Pruning multiple parameters in model

In [None]:
new_model = LeNet()
for name, module in new_model.named_modules():
    # prune 20 percents of connections (weights) in all 2d-conv layers
    if isinstance(module, nn.Conv2d):
        prune.l1_unstructured(module, name="weight", amount=0.2)
    # prune 40 percents of connections (weights) in all linear layers
    elif isinstance(module, nn.Linear):
        prune.l1_unstructured(module, name="weight", amount=0.4)

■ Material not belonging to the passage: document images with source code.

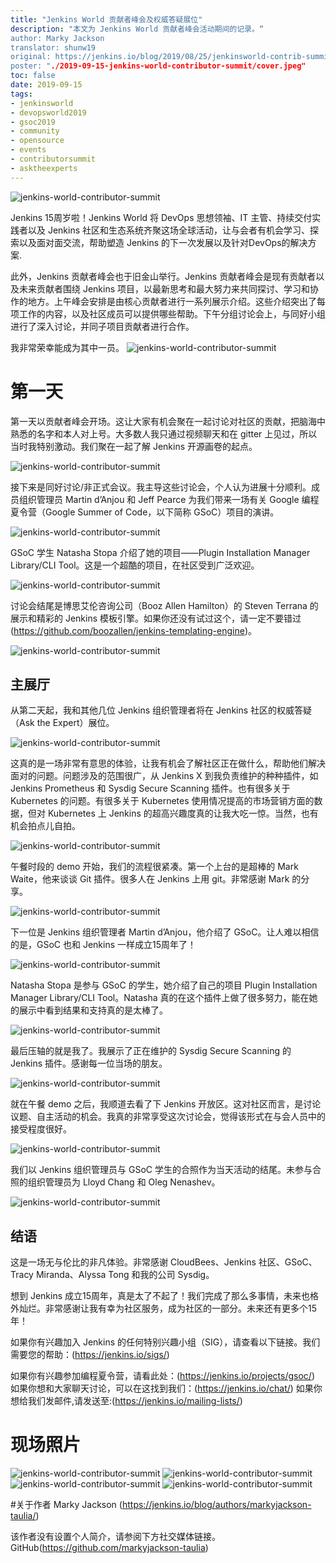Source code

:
 ```yaml
---
title: "Jenkins World 贡献者峰会及权威答疑展位"
description: "本文为 Jenkins World 贡献者峰会活动期间的记录。“
author: Marky Jackson
translator: shunw19
original: https://jenkins.io/blog/2019/08/25/jenkinsworld-contrib-summit-ask-the-expert-booth/
poster: "./2019-09-15-jenkins-world-contributor-summit/cover.jpeg"
toc: false
date: 2019-09-15
tags:
- jenkinsworld
- devopsworld2019
- gsoc2019
- community
- opensource
- events
- contributorsummit
- asktheexperts
---
```


![jenkins-world-contributor-summit](cover.jpeg)

Jenkins 15周岁啦！Jenkins World 将 DevOps 思想领袖、IT 主管、持续交付实践者以及 Jenkins 社区和生态系统齐聚这场全球活动，让与会者有机会学习、探索以及面对面交流，帮助塑造 Jenkins 的下一次发展以及针对DevOps的解决方案.

此外，Jenkins 贡献者峰会也于旧金山举行。Jenkins 贡献者峰会是现有贡献者以及未来贡献者围绕 Jenkins 项目，以最新思考和最大努力来共同探讨、学习和协作的地方。上午峰会安排是由核心贡献者进行一系列展示介绍。这些介绍突出了每项工作的内容，以及社区成员可以提供哪些帮助。下午分组讨论会上，与同好小组进行了深入讨论，并同子项目贡献者进行合作。

我非常荣幸能成为其中一员。
![jenkins-world-contributor-summit](pass-card.jpeg)

# 第一天
第一天以贡献者峰会开场。这让大家有机会聚在一起讨论对社区的贡献，把脑海中熟悉的名字和本人对上号。大多数人我只通过视频聊天和在 gitter 上见过，所以当时我特别激动。我们聚在一起了解 Jenkins 开源画卷的起点。

![jenkins-world-contributor-summit](day-one-start.jpeg)

接下来是同好讨论/非正式会议。我主导这些讨论会，个人认为进展十分顺利。成员组织管理员 Martin d’Anjou 和 Jeff Pearce 为我们带来一场有关 Google 编程夏令营（Google Summer of Code，以下简称 GSoC）项目的演讲。

![jenkins-world-contributor-summit](talk.jpeg)

GSoC 学生 Natasha Stopa 介绍了她的项目——Plugin Installation Manager Library/CLI Tool。这是一个超酷的项目，在社区受到广泛欢迎。

![jenkins-world-contributor-summit](gsoc-student.jpeg)

讨论会结尾是博思艾伦咨询公司（Booz Allen Hamilton）的 Steven Terrana 的展示和精彩的 Jenkins 模板引擎。如果你还没有试过这个，请一定不要错过 (https://github.com/boozallen/jenkins-templating-engine)。

![jenkins-world-contributor-summit](slide.jpeg)

## 主展厅
从第二天起，我和其他几位 Jenkins 组织管理者将在 Jenkins 社区的权威答疑（Ask the Expert）展位。

![jenkins-world-contributor-summit](author-pic.png)

这真的是一场非常有意思的体验，让我有机会了解社区正在做什么，帮助他们解决面对的问题。问题涉及的范围很广，从 Jenkins X 到我负责维护的种种插件，如 Jenkins Prometheus 和  Sysdig Secure Scanning 插件。也有很多关于 Kubernetes 的问题。有很多关于 Kubernetes 使用情况提高的市场营销方面的数据，但对 Kubernetes 上 Jenkins 的超高兴趣度真的让我大吃一惊。当然，也有机会拍点儿自拍。

![jenkins-world-contributor-summit](pic.png)

午餐时段的 demo 开始，我们的流程很紧凑。第一个上台的是超棒的 Mark Waite，他来谈谈 Git 插件。很多人在 Jenkins 上用 git。非常感谢 Mark 的分享。

![jenkins-world-contributor-summit](presentation.jpg)

下一位是 Jenkins 组织管理者 Martin d’Anjou，他介绍了 GSoC。让人难以相信的是，GSoC 也和 Jenkins 一样成立15周年了！

![jenkins-world-contributor-summit](gsoc-presentation.jpeg)

Natasha Stopa 是参与 GSoC 的学生，她介绍了自己的项目 Plugin Installation Manager Library/CLI Tool。Natasha 真的在这个插件上做了很多努力，能在她的展示中看到结果和支持真的是太棒了。

![jenkins-world-contributor-summit](natasha.jpeg)

最后压轴的就是我了。我展示了正在维护的 Sysdig Secure Scanning 的 Jenkins 插件。感谢每一位当场的朋友。

![jenkins-world-contributor-summit](author-presentation.jpeg)

就在午餐 demo 之后，我顺道去看了下 Jenkins 开放区。这对社区而言，是讨论议题、自主活动的机会。我真的非常享受这次讨论会，觉得该形式在与会人员中的接受程度很好。

![jenkins-world-contributor-summit](jenkins-open-space.jpeg)

我们以 Jenkins 组织管理员与 GSoC 学生的合照作为当天活动的结尾。未参与合照的组织管理员为 Lloyd Chang 和 Oleg Nenashev。

![jenkins-world-contributor-summit](attendee-pic.png)

## 结语
这是一场无与伦比的非凡体验。非常感谢 CloudBees、Jenkins 社区、GSoC、Tracy Miranda、Alyssa Tong 和我的公司 Sysdig。

想到 Jenkins 成立15周年，真是太了不起了！我们完成了那么多事情，未来也格外灿烂。非常感谢让我有幸为社区服务，成为社区的一部分。未来还有更多个15年！

如果你有兴趣加入 Jenkins 的任何特别兴趣小组（SIG），请查看以下链接。我们需要您的帮助：(https://jenkins.io/sigs/)

如果你有兴趣参加编程夏令营，请看此处：(https://jenkins.io/projects/gsoc/)
如果你想和大家聊天讨论，可以在这找到我们：(https://jenkins.io/chat/)
如果你想给我们发邮件,请发送至:(https://jenkins.io/mailing-lists/)

# 现场照片
![jenkins-world-contributor-summit](event-one.png)
![jenkins-world-contributor-summit](event-two.png)
![jenkins-world-contributor-summit](event-three.png)
![jenkins-world-contributor-summit](ask-the-experts.png)

#关于作者
Marky Jackson (https://jenkins.io/blog/authors/markyjackson-taulia/)

该作者没有设置个人简介，请参阅下方社交媒体链接。
GitHub(https://github.com/markyjackson-taulia)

print(dict(new_model.named_buffers()).keys()) # verify all modules have corresponding mask

Global pruning

In [None]:
model = LeNet()

parameters_to_prune = (
    (model.conv1, "weight"),
    (model.conv2, "weight"),
    (model.fc1, "weight"),
    (model.fc2, "weight"),
    (model.fc3, "weight"),
)

Sparsity original parameters

In [None]:
def check_module_sparsity(module):
    percentage = 100. * float(torch.sum(module.weight == 0)) / float(module.weight.nelement())
    print(
        f"Sparsity in {module.__module__}: {percentage:.2f}"
    )

In [None]:
check_module_sparsity(model.conv1)
check_module_sparsity(model.conv2)
check_module_sparsity(model.fc1)
check_module_sparsity(model.fc2)
check_module_sparsity(model.fc3)

Do pruning

In [None]:
prune.global_unstructured(
    parameters_to_prune,
    pruning_method=prune.L1Unstructured,
    amount=0.2,
)

We are pruning 20 percent of parameters overall

In [None]:
check_module_sparsity(model.conv1)
check_module_sparsity(model.conv2)
check_module_sparsity(model.fc1)
check_module_sparsity(model.fc2)
check_module_sparsity(model.fc3)